§ Description of the task: Find the lines below that contain the string "useful". Copy each one.

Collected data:
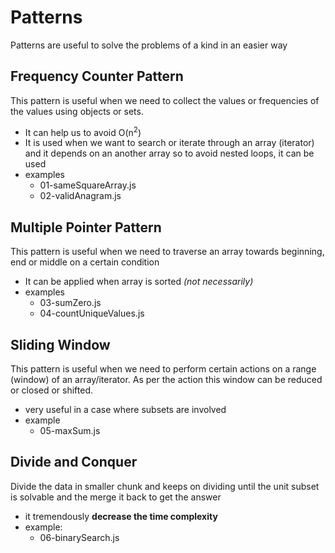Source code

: # Patterns

Patterns are useful to solve the problems of a kind in an easier way

## Frequency Counter Pattern

This pattern is useful when we need to collect the values or frequencies of the values using objects or sets.

- It can help us to avoid O(n<sup>2</sup>)
- It is used when we want to search or iterate through an array (iterator) and it depends on an another array so to avoid nested loops, it can be used
- examples
  - 01-sameSquareArray.js
  - 02-validAnagram.js


## Multiple Pointer Pattern

This pattern is useful when we need to traverse an array towards beginning, end or middle on a certain condition

- It can be applied when array is sorted _(not necessarily)_
- examples
  - 03-sumZero.js
  - 04-countUniqueValues.js


## Sliding Window

This pattern is useful when we need to perform certain actions on a range (window) of an array/iterator.
As per the action this window can be reduced or closed or shifted.

- very useful in a case where subsets are involved
- example
  - 05-maxSum.js


## Divide and Conquer

Divide the data in smaller chunk and keeps on dividing until the unit subset is solvable and the merge it back to get the answer

- it tremendously __decrease the time complexity__
- example:
  - 06-binarySearch.js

§ Response box:
Patterns are useful to solve the problems of a kind in an easier way
This pattern is useful when we need to collect the values or frequencies of the values using objects or sets.
This pattern is useful when we need to traverse an array towards beginning, end or middle on a certain condition
This pattern is useful when we need to perform certain actions on a range (window) of an array/iterator.
- very useful in a case where subsets are involved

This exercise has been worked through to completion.